# Amsterdam Parsifal review 2012



## emiellucifuge (May 26, 2009)

Respost:

This is a review of the Amsterdam Parsifal, which I attended on 15/6 and 25/6.
http://www.dno.nl/index.php?m=performances&sm=season&c=teamAndCast&sea=37&s=345

Director: Pierre Audi
Conductor: Ivan Fischer
Decor: Anish Kapoor
Dramaturg: Klaus Bertisch
Lighting: Jean Kalman
Costumes: Christof Hetzer
Orchestra: Royal Concertgebouw

Amfortas: Alejandro Marco Buhrmester
Parsifal: Christopher Ventris
Kundry: Petra Lang
Gurnemaz: Falk Struckmann
Titurel/Klingsor: Mikhail Petrenko

---------------------------
Every production has faults, small details that do not make sense or do not work. Indeed, during the first pause my father couldnt help but laugh at the manner in which the swan fell from the sky, during the 2nd it was the manner in which the spear was removed from Klingsor. But to focus on and criticise these things is to be blind to the overall quality of the whole. At the end of the 3rd act he was overwhelmed.

--

So, it begins. As the prelude is played a deep, bloody, red wound appears as if out of nowehere in the dark space above the stage. It gets brighter and redder, and eventually fades away again. The curtain rises and you see 3 large rocky mounds, mountains, perhaps made of flesh - in any case deep red, and the entire stage is cast in violent red light. There are various bits of wood lying around as well as a stool and a bowl. Gurnemanz stands and is surprised when a strange man with long hair, seemingly smeared and dripping in blood rises and turns towards him before slowly walking off. The feeling overall is one of mystery, tension and desolation.

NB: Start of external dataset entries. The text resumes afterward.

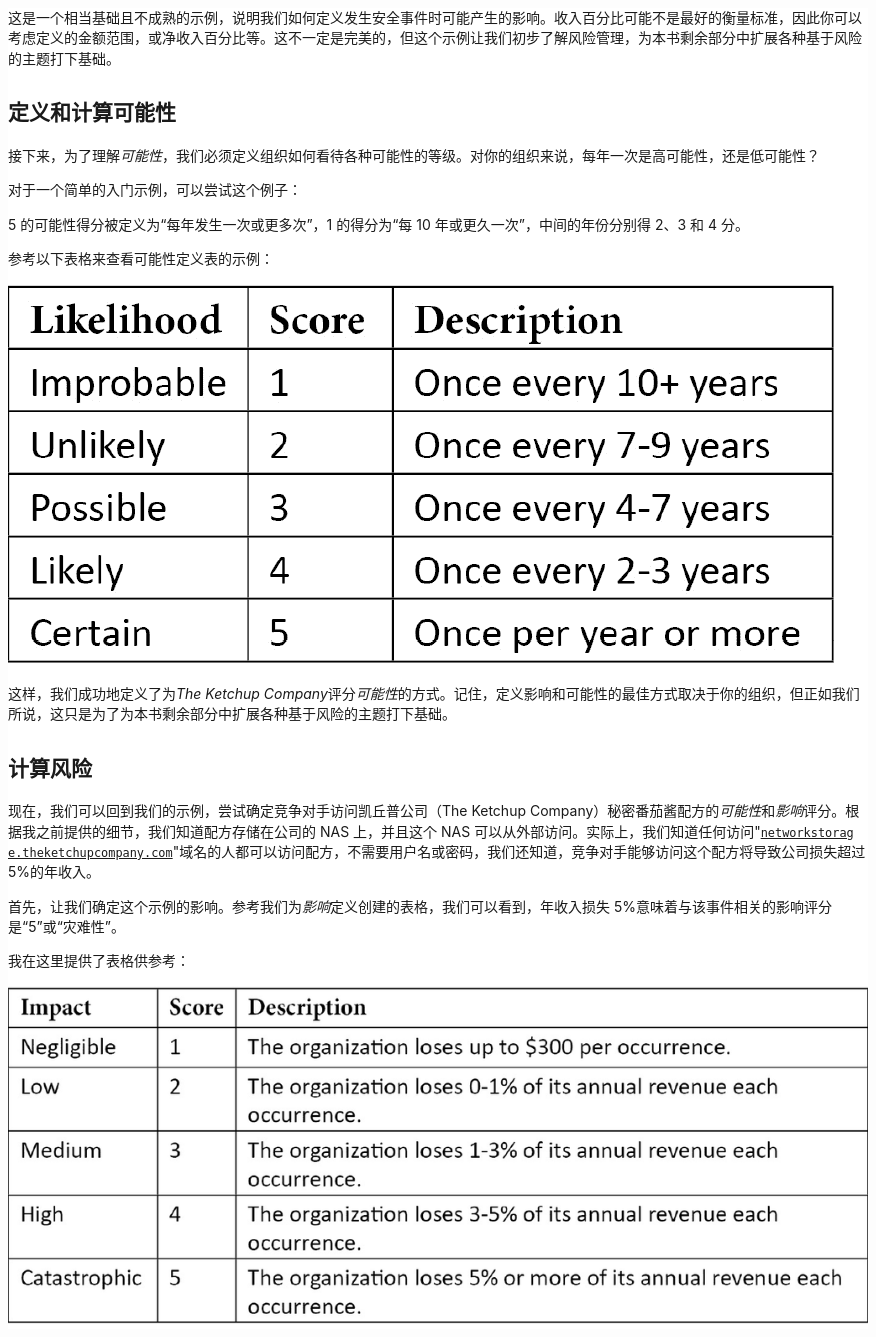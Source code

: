 这是一个相当基础且不成熟的示例，说明我们如何定义发生安全事件时可能产生的影响。收入百分比可能不是最好的衡量标准，因此你可以考虑定义的金额范围，或净收入百分比等。这不一定是完美的，但这个示例让我们初步了解风险管理，为本书剩余部分中扩展各种基于风险的主题打下基础。

## 定义和计算可能性

接下来，为了理解*可能性*，我们必须定义组织如何看待各种可能性的等级。对你的组织来说，每年一次是高可能性，还是低可能性？

对于一个简单的入门示例，可以尝试这个例子：

5 的可能性得分被定义为“每年发生一次或更多次”，1 的得分为“每 10 年或更久一次”，中间的年份分别得 2、3 和 4 分。

参考以下表格来查看可能性定义表的示例：

![](img/Table_1.4.jpg)

这样，我们成功地定义了为*The Ketchup Company*评分*可能性*的方式。记住，定义影响和可能性的最佳方式取决于你的组织，但正如我们所说，这只是为了为本书剩余部分中扩展各种基于风险的主题打下基础。

## 计算风险

现在，我们可以回到我们的示例，尝试确定竞争对手访问凯丘普公司（The Ketchup Company）秘密番茄酱配方的*可能性*和*影响*评分。根据我之前提供的细节，我们知道配方存储在公司的 NAS 上，并且这个 NAS 可以从外部访问。实际上，我们知道任何访问"[`networkstorage.theketchupcompany.com`](http://networkstorage.theketchupcompany.com)"域名的人都可以访问配方，不需要用户名或密码，我们还知道，竞争对手能够访问这个配方将导致公司损失超过 5%的年收入。

首先，让我们确定这个示例的影响。参考我们为*影响*定义创建的表格，我们可以看到，年收入损失 5%意味着与该事件相关的影响评分是“5”或“灾难性”。

我在这里提供了表格供参考：

![](img/Table_1.5.jpg)
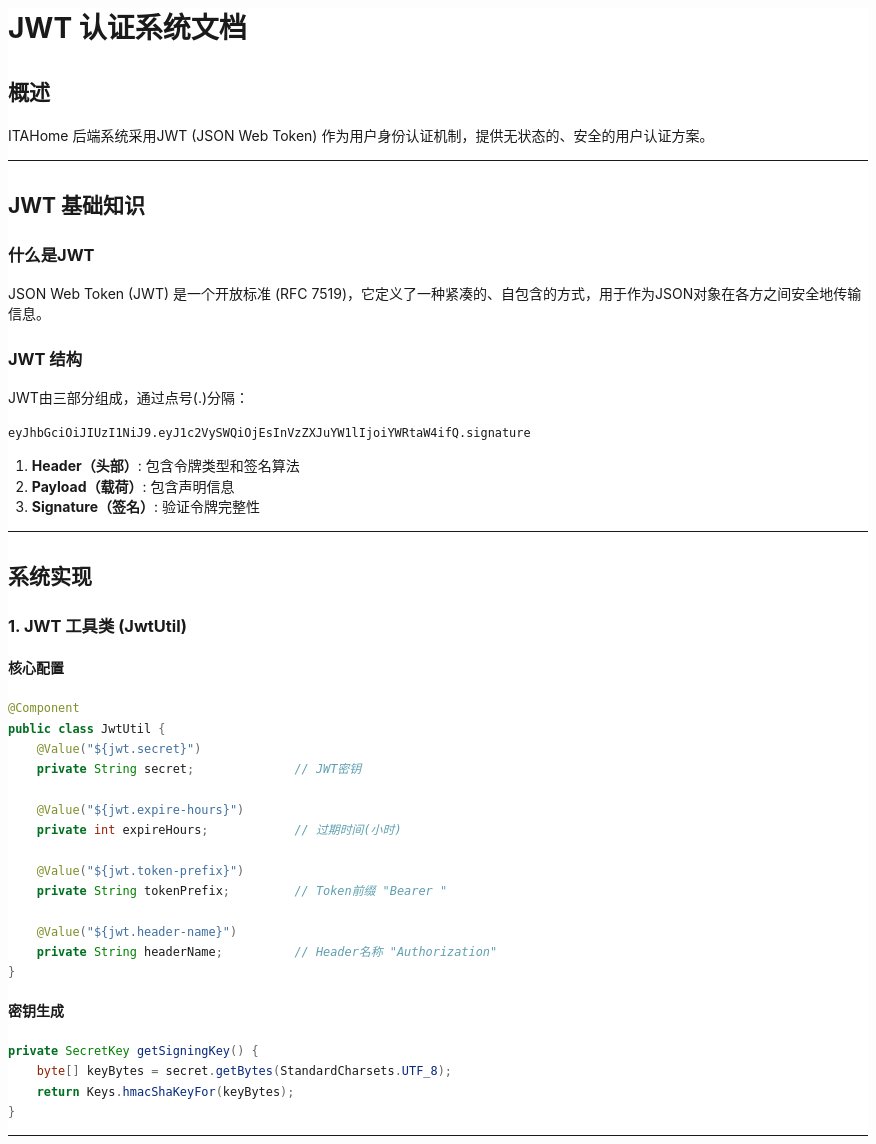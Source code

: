 # JWT 认证系统文档

## 概述

ITAHome 后端系统采用JWT (JSON Web Token) 作为用户身份认证机制，提供无状态的、安全的用户认证方案。

---

## JWT 基础知识

### 什么是JWT
JSON Web Token (JWT) 是一个开放标准 (RFC 7519)，它定义了一种紧凑的、自包含的方式，用于作为JSON对象在各方之间安全地传输信息。

### JWT 结构
JWT由三部分组成，通过点号(.)分隔：
```
eyJhbGciOiJIUzI1NiJ9.eyJ1c2VySWQiOjEsInVzZXJuYW1lIjoiYWRtaW4ifQ.signature
```

1. **Header（头部）**: 包含令牌类型和签名算法
2. **Payload（载荷）**: 包含声明信息
3. **Signature（签名）**: 验证令牌完整性

---

## 系统实现

### 1. JWT 工具类 (JwtUtil)

#### 核心配置
```java
@Component
public class JwtUtil {
    @Value("${jwt.secret}")
    private String secret;              // JWT密钥
    
    @Value("${jwt.expire-hours}")  
    private int expireHours;            // 过期时间(小时)
    
    @Value("${jwt.token-prefix}")
    private String tokenPrefix;         // Token前缀 "Bearer "
    
    @Value("${jwt.header-name}")
    private String headerName;          // Header名称 "Authorization"
}
```

#### 密钥生成
```java
private SecretKey getSigningKey() {
    byte[] keyBytes = secret.getBytes(StandardCharsets.UTF_8);
    return Keys.hmacShaKeyFor(keyBytes);
}
```

---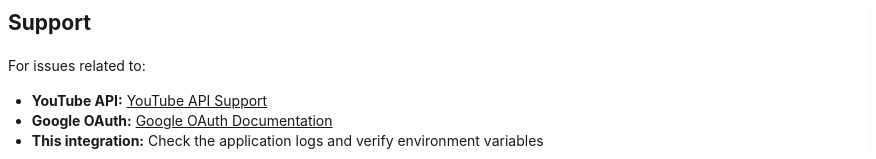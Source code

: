 ## Support

For issues related to:
- **YouTube API:** [YouTube API Support](https://developers.google.com/youtube/v3/support)
- **Google OAuth:** [Google OAuth Documentation](https://developers.google.com/identity/protocols/oauth2)
- **This integration:** Check the application logs and verify environment variables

Amfortas enters, naked but for a cloth and bandage around his chest, covered in yet more blood. He limps and shudders greatly. Nobody assists him, all the knights, dressed in their boots and cloth just stand and watch him as he goes about, without compassion. Similarly, Kundry's arrival also emphasises the childish hostility and lack of compassion of the 'knaben' as they struggle with her. Indeed, that the order of the grail has become corrupted and distanced from its teachings of virtue and compassion is the overwhelming impression taken from this act. It is seen yet again in their refusal to assist Amfortas in the revealing of the grail, and in their reaction to the shooting of the swan.

It is interesting to note that the Audi has not shyed from making parallels with the real world. At one point in his lament Amfortas wraps his hands around two beams and crosses his legs, closely resembling Jesus on the cross. And in a fantastic visual, at the moment when the grail is revealed he bends down and unfurls a long white cloth straight upwards; then a spot of blood appears on the cloth and spreads. Parsifal is watching from above. (another interesting note; Titurel is never seen but Is heard as a voice from above, while Amfortas clutches his head.)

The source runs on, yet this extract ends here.